The original intent of this project was to create a DTMF (Dual Tone Multi Frequency) tone generator and metadata file to create audio samples for deep learning. Why DTMF? My reasoning is, its more complex than straight single tones, less complex than voice or music samples, and it perhaps has other uses as well given its orginal use was as a telephony dialer format.
On the surface a DTMF audio tone generator would seem a trivial execise, but a number of significant challanges arose using pyaudio as an audio source to create samples for deeplearning. This DTMF encoder modifies a simple encoder created by Noah Spurrier. In particular it adds some special features to make it useful I think for deeplearning. I have provided a jupyter notebook of the 3 python scripts for easy viewing.
- The DTMF tone generator saves all the tones as one long numpy array to be used to save all the captured audio as a single wave file.

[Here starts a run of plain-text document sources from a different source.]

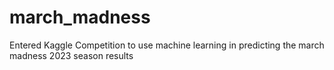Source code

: # march_madness

Entered Kaggle Competition to use machine learning in predicting the march madness 2023 season results
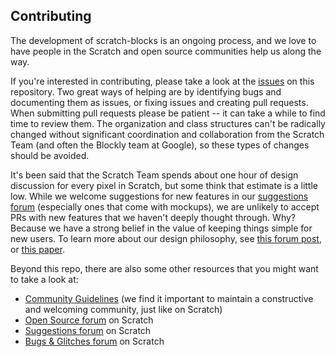 ## Contributing
The development of scratch-blocks is an ongoing process,
and we love to have people in the Scratch and open source communities help us along the way.

If you're interested in contributing, please take a look at the
[issues](https://github.com/LLK/scratch-blocks/issues) on this repository.
Two great ways of helping are by identifying bugs and documenting them as issues,
or fixing issues and creating pull requests. When submitting pull requests please be patient
-- it can take a while to find time to review them.
The organization and class structures can't be radically changed without significant coordination
and collaboration from the Scratch Team (and often the Blockly team at Google), so these types of changes should be avoided.

It's been said that the Scratch Team spends about one hour of design discussion for every pixel in Scratch,
but some think that estimate is a little low. While we welcome suggestions for new features in our
[suggestions forum](https://scratch.mit.edu/discuss/1/) (especially ones that come with mockups), we are unlikely to accept PRs with
new features that we haven't deeply thought through. Why? Because we have a strong belief
in the value of keeping things simple for new users. To learn more about our design philosophy,
see [this forum post](http://scratch.mit.edu/discuss/post/1576/), or
[this paper](http://web.media.mit.edu/~jmaloney/papers/ScratchLangAndEnvironment.pdf).

Beyond this repo, there are also some other resources that you might want to take a look at:
* [Community Guidelines](https://github.com/LLK/scratch-www/wiki/Community-Guidelines) (we find it important to maintain a constructive and welcoming community, just like on Scratch)
* [Open Source forum](https://scratch.mit.edu/discuss/49/) on Scratch
* [Suggestions forum](https://scratch.mit.edu/discuss/1/) on Scratch
* [Bugs & Glitches forum](https://scratch.mit.edu/discuss/3/) on Scratch

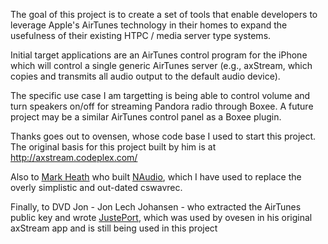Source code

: The goal of this project is to create a set of tools that enable developers to leverage Apple's AirTunes technology in their homes to expand the usefulness of their existing HTPC / media server type systems.

Initial target applications are an AirTunes control program for the iPhone which will control a single generic AirTunes server (e.g., axStream, which copies and transmits all audio output to the default audio device).

The specific use case I am targetting is being able to control volume and turn speakers on/off for streaming Pandora radio through Boxee. A future project may be a similar AirTunes control panel as a Boxee plugin.

Thanks goes out to ovensen, whose code base I used to start this project.  The original basis for this project built by him is at http://axstream.codeplex.com/

Also to [Mark Heath](http://mark-dot-net.blogspot.com/) who built [NAudio](http://www.codeplex.com/naudio), which I have used to replace the overly simplistic and out-dated cswavrec.

Finally, to DVD Jon - Jon Lech Johansen - who extracted the AirTunes public key and wrote [JustePort](http://nanocr.eu/software/justeport/), which was used by ovesen in his original axStream app and is still being used in this project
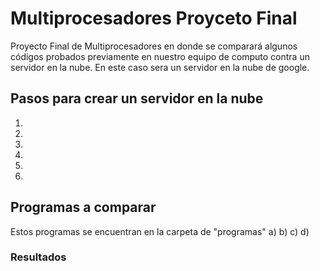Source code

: # Multiprocesadores Proyceto Final
Proyecto Final de Multiprocesadores en donde se comparará algunos códigos probados previamente en nuestro equipo de computo contra un servidor en la nube. En este caso sera un servidor en la nube de google.
## Pasos para crear un servidor en la nube
1. 
2.
3.
4.
5.
6.
## Programas a comparar
Estos programas se encuentran en la carpeta de "programas"
a)
b)
c)
d)

### Resultados

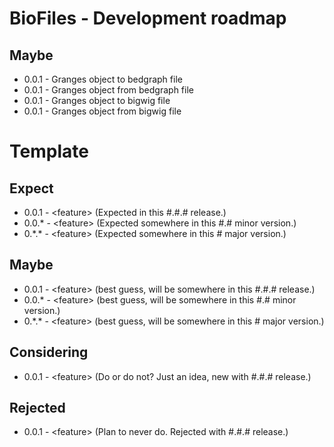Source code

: # BioFiles - Development roadmap

## Maybe
* 0.0.1 - Granges object to bedgraph file
* 0.0.1 - Granges object from bedgraph file
* 0.0.1 - Granges object to bigwig file
* 0.0.1 - Granges object from bigwig file

# Template

## Expect
* 0.0.1 - \<feature\> (Expected in this #.#.# release.)
* 0.0.\* - \<feature\> (Expected somewhere in this #.# minor version.)
* 0.\*.\* - \<feature\> (Expected somewhere in this # major version.)

## Maybe
* 0.0.1 - \<feature\> (best guess, will be somewhere in this #.#.# release.)
* 0.0.\* - \<feature\> (best guess, will be somewhere in this #.# minor version.)
* 0.\*.\* - \<feature\> (best guess, will be somewhere in this # major version.)

## Considering
* 0.0.1 - \<feature\> (Do or do not? Just an idea, new with #.#.# release.)

## Rejected
* 0.0.1 - \<feature\> (Plan to never do. Rejected with #.#.# release.)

- There is talk on stack overflow etc. that the 'wave module' won't support 32 bit samples as float32 and only 16 bit or 24 bit samples. Clearly this is no longer the case.
- The DTMF tones are saved as a audio wave file which can be played back by play_wave.py.
- The generated DTMF digits used in the .wav sample are stored also as a .csv metafile for supervised learning.
- A script is provided to print out details of the .wav file generated.
- Lastly, and the most difficult challange, removing the annoying pops from each tone samples transition.
I could not find any example on the net of how to save a sythesized waveform using the pyaudio module into a .wav file. There were plenty of examples using microphone generated audio samples but not systhesized audio like DTMF tones into a .wav file and as one contiguous float32 bit sample. This solution is provided in my dtmf.py script. In addition the annoying pops between audio samples proved to be a challange to using tones generated by pyaudio (and by extension 'port audio' which pyaudio uses)for deeplearning. The 'pops' are caused by differing finishing and starting phase angles of the samples. Typically the solutions offered on stack overflow are complicated and after testing didn't produce the needed results including 'pydub' which when constructing very longer sequences of samples would be impractical. The solution is to fade in and out between samples with a 'fader' which smooths out these transitions at the array level. The fader multiplies numpy arrays to the tone samples arrays to fade the amplitude of the sample start or finish. Lastly the actual notes or digits used to set the tone frequencies are stored in a .csv metafile so it could be used in supervised deeplearning training.
pyaudio wave numpy
sudo apt-get install libasound-dev portaudio19-dev libportaudio2 libportaudiocpp0 sudo apt-get install ffmpeg libav-tools pip install pyaudio
pip install pyaudio don’t use sudo in virtual env
brew install portaudio pip install pyaudio
on both Ubuntu and Mac OSX
pip install wave pip install numpy